NYS DOL Issues New Regulation: Residential Home Care Workers Only Need to be Paid for 13 Hours of a 24 Hour Shift
NYS Department of Labor Adds Regulations that Home Care Workers Only Need to be Paid for 13 Hours of a 24 Hour Live-in Shift: New York City Wage and Hour Attorney Explains
In likely response to a pair of two appellate-level court decisions handed down within the last month, including one that undermined an important New York State Department of Labor (NYS DOL) opinion letter, the NYS DOL issued a new regulation affirming that home health aid attendants who are “residential” employees only need to be paid for 13 hours of a 24 hour live-in shift and not be paid for meal and sleep periods even though the employee cannot leave the premises. This is both an important clarification, but it still appears to leave the regulation vulnerable to the appellate-court’s scrutiny issued just mere weeks ago regarding “live-in” employees who are not residential employees.
Amended Regulation from the NYS DOL Regarding Home Care Aides
The regulation that was amended was 12 NYCRR s 142-2.1 (b), which is part of the “basic minimum hourly wage rate and allowance” portion of the NYS DOL regulations. The relevant subdivision is provided below with the text bolded of the new amendment:
The minimum wage shall be paid for the time an employee is permitted to work, or is required to be available for work at a place prescribed by the employer, and shall include time spent in traveling to the extent that such traveling is part of the duties of the employee. However, a residential employee—one who lives on the premises of the employer—shall not be deemed to be permitted to work or required to be available for work: (1) during his or her normal sleeping hours solely because he is required to be on call during such hours; or (2) at any other time when he or she is free to leave the place of employment. Notwithstanding the above, this subdivision shall not be construed to require that the minimum wage be paid for meal periods and sleep times that are excluded from hours worked under the Fair Labor Standards Act of 1939, as amended, in accordance with sections 785.19 an 785.22 of 29 C.F.R. for a home care aide who works a shift of 24 hours or more.
The amended was promulgated (or enacted) and effective immediately as of October 6, 2017.
Effect of This Regulation for Home Health Aide Attendants: What it Means for New York City Employers and Employees
The amendment to the regulation is nothing new by any means. This amendment codifies the NYS DOL opinion letter dated March 11, 2010 which provided that home health aide workers only needed to be paid for 13 hours out of a 24 hour shift, which is the difference of the total shift hours minus 8 hours for sleep and 3 hours for meals (as long as sleep and meal time was actually provided). This opinion letter, while with no force of law, was still instructive authority for a court’s use in rendering a decision, as well as for employers and employees.

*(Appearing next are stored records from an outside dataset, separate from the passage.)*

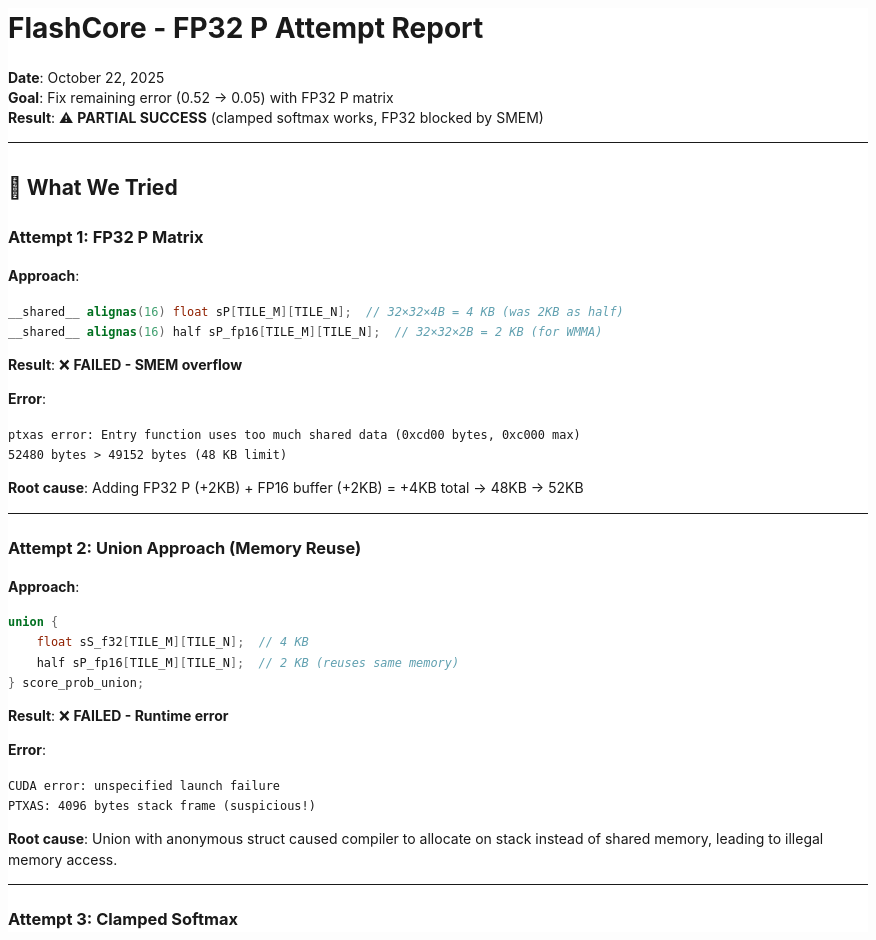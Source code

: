 # FlashCore - FP32 P Attempt Report

**Date**: October 22, 2025  
**Goal**: Fix remaining error (0.52 → 0.05) with FP32 P matrix  
**Result**: ⚠️ **PARTIAL SUCCESS** (clamped softmax works, FP32 blocked by SMEM)

---

## 🎯 **What We Tried**

### **Attempt 1: FP32 P Matrix**

**Approach**:
```cpp
__shared__ alignas(16) float sP[TILE_M][TILE_N];  // 32×32×4B = 4 KB (was 2KB as half)
__shared__ alignas(16) half sP_fp16[TILE_M][TILE_N];  // 32×32×2B = 2 KB (for WMMA)
```

**Result**: ❌ **FAILED - SMEM overflow**

**Error**:
```
ptxas error: Entry function uses too much shared data (0xcd00 bytes, 0xc000 max)
52480 bytes > 49152 bytes (48 KB limit)
```

**Root cause**: Adding FP32 P (+2KB) + FP16 buffer (+2KB) = +4KB total → 48KB → 52KB

---

### **Attempt 2: Union Approach (Memory Reuse)**

**Approach**:
```cpp
union {
    float sS_f32[TILE_M][TILE_N];  // 4 KB
    half sP_fp16[TILE_M][TILE_N];  // 2 KB (reuses same memory)
} score_prob_union;
```

**Result**: ❌ **FAILED - Runtime error**

**Error**:
```
CUDA error: unspecified launch failure
PTXAS: 4096 bytes stack frame (suspicious!)
```

**Root cause**: Union with anonymous struct caused compiler to allocate on stack instead of shared memory, leading to illegal memory access.

---

### **Attempt 3: Clamped Softmax**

However, this opinion letter was undermined by the New York State Appellate Division, Second Department, in the case of Moreno Future Care Health Services, Inc. The appellate court found that this opinion letter did not specify the difference between “residential” and “nonresidential” employees which conflicts with the “plain meaning” of the regulation. Thus, the plaintiffs, who were live-in employees but not residential employees, were required to be paid for all 24 hours. This is what was just amended. The Moreno court further went on to state that the plaintiffs were not “residential” employees who lived on the premises of their employer but were rather prescribed to be at a location, and therefore they were entitled to be paid for minimum wage for all 24 hours of their shifts.
For this proposition, the Moreno court cited to the regulation and also to Andryeyeva v New York Health Care, Inc., which was handed down on the same day. This decision harped on the fact that the NYS DOL opinion letter did not distinguish between “live-in employees” and “residential employees,” and further noted that the plaintiffs were not actually living on the premises of their employers. Rather, the employees were living at the place of their employer’s clients—the consumers needing services. Thus, the appellate court in Andryeyeva found that the plaintiffs were still entitled to be paid for all 24 hours at a rate not lower than minimum wage.
Therefore, as it reads now, the amended language of the regulation clarifies only part of the gap in the opinion letter by expressly announcing “residential employees,” who live on the premises of their employer, do not need to be paid minimum wage for meal periods and sleep times that are actually afforded to the employee.
However, the regulation still does not distinguish between “live-in” and “residential” employees. It would appear that the NYS DOL is still creating, at least implicitly, a distinguishing between “live-in” and “residential” employees. Thus, the amended regulation does not remedy or address whether a “live-in” employee—one who does not live on the premises of their employer, need to be paid minimum wage for meal and sleep hours. Given the holdings in Moreno and Andryeyeva, it would appear that “live-in” employees must still be paid for such hours.